Date: 02/03/2003 at 10:01:11
From: Arkadi
Subject: p, q are both prime odd numbers prove that (a/p)=(a/q)

If p, q are both prime odd numbers such that they are not factors of 
a, and p=q(mod 4a), prove that (a/p)=(a/q).

(a/p) is Legendre's symbol for:
{1 if exists b such that b^2=a(mod p); -1 if there is no b such that 
b^2=a(mod p)}

Euler proved that: (a/p)=a^((p-1)/2) (mod p)

The reciprocity theorem says that if p, q are both odd numbers such 
that their gcd is 1, then (p/q)*(q/p) = (-1)^(((p-1)/2)*((q-1)/2))

Date: 02/03/2003 at 11:52:54
From: Doctor Jacques
Subject: Re: p, q are both prime odd numbers prove that (a/p)=(a/q)

Hi Arkadi,

We can start by doing some simplifications.

First, note that we can remove any square factor from a, since such a 
factor leaves the Legendre symbol unchanged. We may therefore assume 
that a is a product of distinct primes, with possibly a minus sign.

By the multiplicative property of the Legendre symbol, it will be 
enough to prove that:

   (s/p) = (s/q)

where s is any prime factor of a, or -1 if a is negative. Note also 
that p = q (mod 4a) implies p = q (mod 4s).

The trick is to prove the above result separately in three cases:

(1) s = -1
(2) s = 2
(3) s is an odd prime.

As you should know, there are different criteria in each case for s 
to be a quadratic residue. I'll let you try to prove these three 
cases, using the fact that p = q (mod 4s).

Do not hesitate to write back if you are still stuck.

- Doctor Jacques, The Math Forum 

Date: 04/14/2003 at 18:44:52
From: Renee
Subject: Legendre Symbol

This proof makes sense, but I am not sure how to prove the result in 
the three cases. Could you help me, please?

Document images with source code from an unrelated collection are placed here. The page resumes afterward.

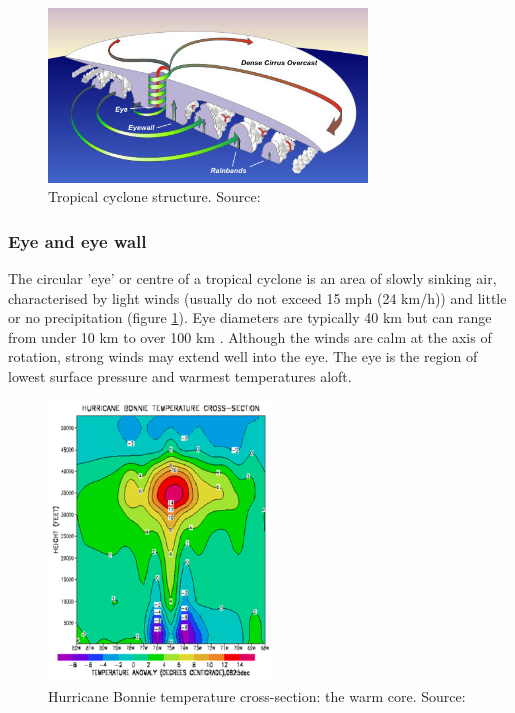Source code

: \begin{figure}[h]
	\centering
	\noindent\includegraphics[width=20pc,angle=0]{hurr_cross.jpg}
	\caption{Tropical cyclone structure. Source: \cite{noaa_structure}}\label{fig:cyclone_structure}
\end{figure}

\subsubsection{Eye and eye wall}
The circular 'eye' or centre of a tropical cyclone is an area of slowly sinking air, characterised by light winds (usually do not exceed 15 mph (24 km/h)) \citep{noaa_structure} and little or no precipitation (figure \ref{fig:cyclone_structure}). Eye diameters are typically 40 km but can range from under 10 km to over 100 km \citep{bom_tc}. Although the winds are calm at the axis of rotation, strong winds may extend well into the eye. The eye is the region of lowest surface pressure and warmest temperatures aloft.

\begin{figure}[h]
	\centering
	\noindent\includegraphics[width=14pc,angle=0]{warm_core2.png}
	\caption{Hurricane Bonnie temperature cross-section: the warm core. Source: \cite{eastin}}\label{fig:warm_core}
\end{figure}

Date: 04/15/2003 at 03:54:16
From: Doctor Jacques
Subject: Re: Legendre Symbol

Hi Renee,

Let us first recall the Quadratic Reciprocity laws:

If p and q are odd primes:

* (-1/p) = 1 iff p = 1 (mod 4)

* (2/p) = 1 iff p = 1 or p = 7 (mod 8)

* (p/q) = (q/p) if p = 1 or q = 1 (mod 4); (p/q) = -(q/p) if
  p = q = 3 (mod 4)

We come now to the three cases in question

s = -1

In this case, (s/p) and (s/q) depend on the congruence classes of p 
and q (mod 4). But, as p = q (mod 4a), p = q (mod 4), and these 
classes are the same.

s = 2

Note that, in this case, as p = q (mod 4s), we have p = q (mod 8). As 
(2/p) and (2/q) depend on the congruence classes of p and q (mod 8), 
we also have (2/p) = (2/q).

s is an odd prime

Note first that p = q (mod s), so (p/s) = (q/s).

We also know that p = q (mod 4). Let s', p' and q' be the congruence 
classes of s, p, q mod 4. We have p' = q'.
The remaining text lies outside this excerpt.